English R1B

Reading and Composition: Documentary Poetry and Immaterial Poetry

Section Semester Instructor Time Location Course Areas
15 Spring 2016 Benjamin, Daniel
TTh 12:30-2 225 Wheeler

Book List

Carson, Anne: Nox; Cha, Theresa Hak Kyung: Dictee; Philip, M. NourbeSe: Zong!; Reines, Ariana: Mercury; Reznikoff, Charles: Testimony

Other Readings and Media

A course reader with poems by Langston Hughes, Muriel Rukeyser, Jack Spicer, Hannah Weiner, Susan Howe, and Dana Ward.

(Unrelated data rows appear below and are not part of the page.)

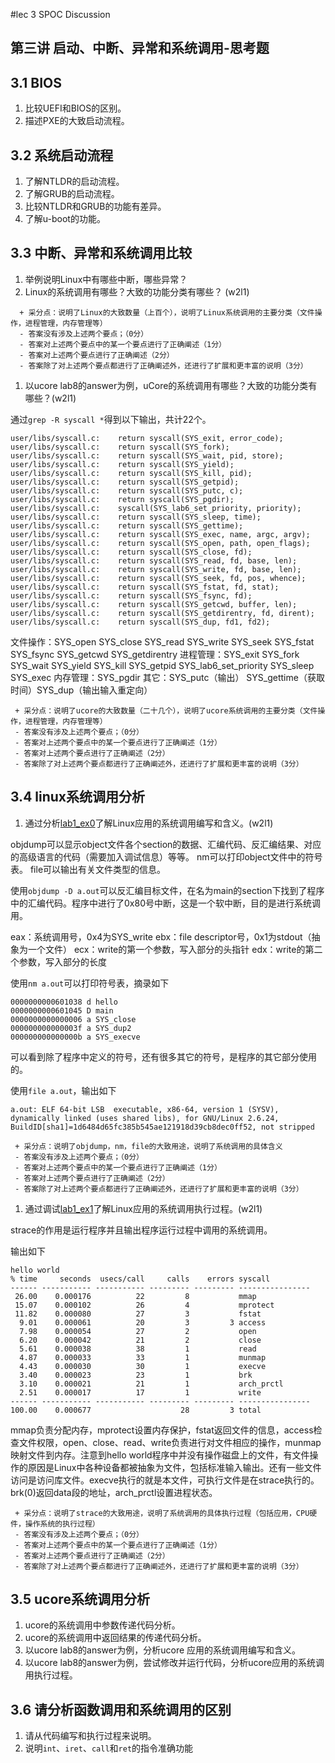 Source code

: #lec 3 SPOC Discussion

## 第三讲 启动、中断、异常和系统调用-思考题

## 3.1 BIOS
 1. 比较UEFI和BIOS的区别。
 1. 描述PXE的大致启动流程。

## 3.2 系统启动流程
 1. 了解NTLDR的启动流程。
 1. 了解GRUB的启动流程。
 1. 比较NTLDR和GRUB的功能有差异。
 1. 了解u-boot的功能。

## 3.3 中断、异常和系统调用比较
 1. 举例说明Linux中有哪些中断，哪些异常？
 1. Linux的系统调用有哪些？大致的功能分类有哪些？  (w2l1)

```
  + 采分点：说明了Linux的大致数量（上百个），说明了Linux系统调用的主要分类（文件操作，进程管理，内存管理等）
  - 答案没有涉及上述两个要点；（0分）
  - 答案对上述两个要点中的某一个要点进行了正确阐述（1分）
  - 答案对上述两个要点进行了正确阐述（2分）
  - 答案除了对上述两个要点都进行了正确阐述外，还进行了扩展和更丰富的说明（3分）
 ```
 
 1. 以ucore lab8的answer为例，uCore的系统调用有哪些？大致的功能分类有哪些？(w2l1)

通过`grep -R syscall *`得到以下输出，共计22个。
```
user/libs/syscall.c:    return syscall(SYS_exit, error_code);
user/libs/syscall.c:    return syscall(SYS_fork);
user/libs/syscall.c:    return syscall(SYS_wait, pid, store);
user/libs/syscall.c:    return syscall(SYS_yield);
user/libs/syscall.c:    return syscall(SYS_kill, pid);
user/libs/syscall.c:    return syscall(SYS_getpid);
user/libs/syscall.c:    return syscall(SYS_putc, c);
user/libs/syscall.c:    return syscall(SYS_pgdir);
user/libs/syscall.c:    syscall(SYS_lab6_set_priority, priority);
user/libs/syscall.c:    return syscall(SYS_sleep, time);
user/libs/syscall.c:    return syscall(SYS_gettime);
user/libs/syscall.c:    return syscall(SYS_exec, name, argc, argv);
user/libs/syscall.c:    return syscall(SYS_open, path, open_flags);
user/libs/syscall.c:    return syscall(SYS_close, fd);
user/libs/syscall.c:    return syscall(SYS_read, fd, base, len);
user/libs/syscall.c:    return syscall(SYS_write, fd, base, len);
user/libs/syscall.c:    return syscall(SYS_seek, fd, pos, whence);
user/libs/syscall.c:    return syscall(SYS_fstat, fd, stat);
user/libs/syscall.c:    return syscall(SYS_fsync, fd);
user/libs/syscall.c:    return syscall(SYS_getcwd, buffer, len);
user/libs/syscall.c:    return syscall(SYS_getdirentry, fd, dirent);
user/libs/syscall.c:    return syscall(SYS_dup, fd1, fd2);
```

文件操作：SYS_open SYS_close SYS_read SYS_write SYS_seek SYS_fstat SYS_fsync SYS_getcwd SYS_getdirentry
进程管理：SYS_exit SYS_fork SYS_wait SYS_yield SYS_kill SYS_getpid SYS_lab6_set_priority SYS_sleep SYS_exec
内存管理：SYS_pgdir 
其它：SYS_putc（输出） SYS_gettime（获取时间）SYS_dup（输出输入重定向）

 ```
  + 采分点：说明了ucore的大致数量（二十几个），说明了ucore系统调用的主要分类（文件操作，进程管理，内存管理等）
  - 答案没有涉及上述两个要点；（0分）
  - 答案对上述两个要点中的某一个要点进行了正确阐述（1分）
  - 答案对上述两个要点进行了正确阐述（2分）
  - 答案除了对上述两个要点都进行了正确阐述外，还进行了扩展和更丰富的说明（3分）
 ```
 
## 3.4 linux系统调用分析
 1. 通过分析[lab1_ex0](https://github.com/chyyuu/ucore_lab/blob/master/related_info/lab1/lab1-ex0.md)了解Linux应用的系统调用编写和含义。(w2l1)

objdump可以显示object文件各个section的数据、汇编代码、反汇编结果、对应的高级语言的代码（需要加入调试信息）等等。
nm可以打印object文件中的符号表。
file可以输出有关文件类型的信息。

使用`objdump -D a.out`可以反汇编目标文件，在名为main的section下找到了程序中的汇编代码。程序中进行了0x80号中断，这是一个软中断，目的是进行系统调用。

eax：系统调用号，0x4为SYS_write
ebx：file descriptor号，0x1为stdout（抽象为一个文件）
ecx：write的第一个参数，写入部分的头指针
edx：write的第二个参数，写入部分的长度

使用`nm a.out`可以打印符号表，摘录如下

```
0000000000601038 d hello
0000000000601045 D main
0000000000000006 a SYS_close
000000000000003f a SYS_dup2
000000000000000b a SYS_execve
```

可以看到除了程序中定义的符号，还有很多其它的符号，是程序的其它部分使用的。

使用`file a.out`，输出如下

```
a.out: ELF 64-bit LSB  executable, x86-64, version 1 (SYSV), dynamically linked (uses shared libs), for GNU/Linux 2.6.24, BuildID[sha1]=1d6484d65fc385b545ae121918d39cb8dec0ff52, not stripped
```

 ```
  + 采分点：说明了objdump，nm，file的大致用途，说明了系统调用的具体含义
  - 答案没有涉及上述两个要点；（0分）
  - 答案对上述两个要点中的某一个要点进行了正确阐述（1分）
  - 答案对上述两个要点进行了正确阐述（2分）
  - 答案除了对上述两个要点都进行了正确阐述外，还进行了扩展和更丰富的说明（3分）
 
 ```
 
 1. 通过调试[lab1_ex1](https://github.com/chyyuu/ucore_lab/blob/master/related_info/lab1/lab1-ex1.md)了解Linux应用的系统调用执行过程。(w2l1)
 
strace的作用是运行程序并且输出程序运行过程中调用的系统调用。

输出如下
```
hello world
% time     seconds  usecs/call     calls    errors syscall
------ ----------- ----------- --------- --------- ----------------
 26.00    0.000176          22         8           mmap
 15.07    0.000102          26         4           mprotect
 11.82    0.000080          27         3           fstat
  9.01    0.000061          20         3         3 access
  7.98    0.000054          27         2           open
  6.20    0.000042          21         2           close
  5.61    0.000038          38         1           read
  4.87    0.000033          33         1           munmap
  4.43    0.000030          30         1           execve
  3.40    0.000023          23         1           brk
  3.10    0.000021          21         1           arch_prctl
  2.51    0.000017          17         1           write
------ ----------- ----------- --------- --------- ----------------
100.00    0.000677                    28         3 total
```
mmap负责分配内存，mprotect设置内存保护，fstat返回文件的信息，access检查文件权限，open、close、read、write负责进行对文件相应的操作，munmap映射文件到内存。注意到hello world程序中并没有操作磁盘上的文件，有文件操作的原因是Linux中各种设备都被抽象为文件，包括标准输入输出。还有一些文件访问是访问库文件。execve执行的就是本文件，可执行文件是在strace执行的。brk(0)返回data段的地址，arch_prctl设置进程状态。

 ```
  + 采分点：说明了strace的大致用途，说明了系统调用的具体执行过程（包括应用，CPU硬件，操作系统的执行过程）
  - 答案没有涉及上述两个要点；（0分）
  - 答案对上述两个要点中的某一个要点进行了正确阐述（1分）
  - 答案对上述两个要点进行了正确阐述（2分）
  - 答案除了对上述两个要点都进行了正确阐述外，还进行了扩展和更丰富的说明（3分）
 ```
 
## 3.5 ucore系统调用分析
 1. ucore的系统调用中参数传递代码分析。
 1. ucore的系统调用中返回结果的传递代码分析。
 1. 以ucore lab8的answer为例，分析ucore 应用的系统调用编写和含义。
 1. 以ucore lab8的answer为例，尝试修改并运行代码，分析ucore应用的系统调用执行过程。
 
## 3.6 请分析函数调用和系统调用的区别
 1. 请从代码编写和执行过程来说明。
   1. 说明`int`、`iret`、`call`和`ret`的指令准确功能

“Poetry’s not made of words,” writes Ariana Reines in her recent book Mercury (2012). This course considers that claim. Can literature be reduced to the words that make it up, or is there a surplus that a materialistic view of poetry fails to capture? What is material and what is immaterial in 20th-century American poetry? The central archive for this investigation is a group of texts sometimes referred to as “documentary poetry,” texts with close relations to source material. Some of these texts showcase the author’s deformation of the source text, while others “merely” reproduce them. Questions to be considered include: What is at stake in these interactions with source material? What does it mean for poetry to take up a documentary task? How do poetry’s apparently immaterial aims interact with these documentary approaches?

This course seeks to develop your critical thinking and writing skills. We will learn how to build evidence-based arguments from our readings of literary texts, and how to construct and pursue compelling research questions. Assignments will include two shorter essays (one of which may be creative), and a longer research essay.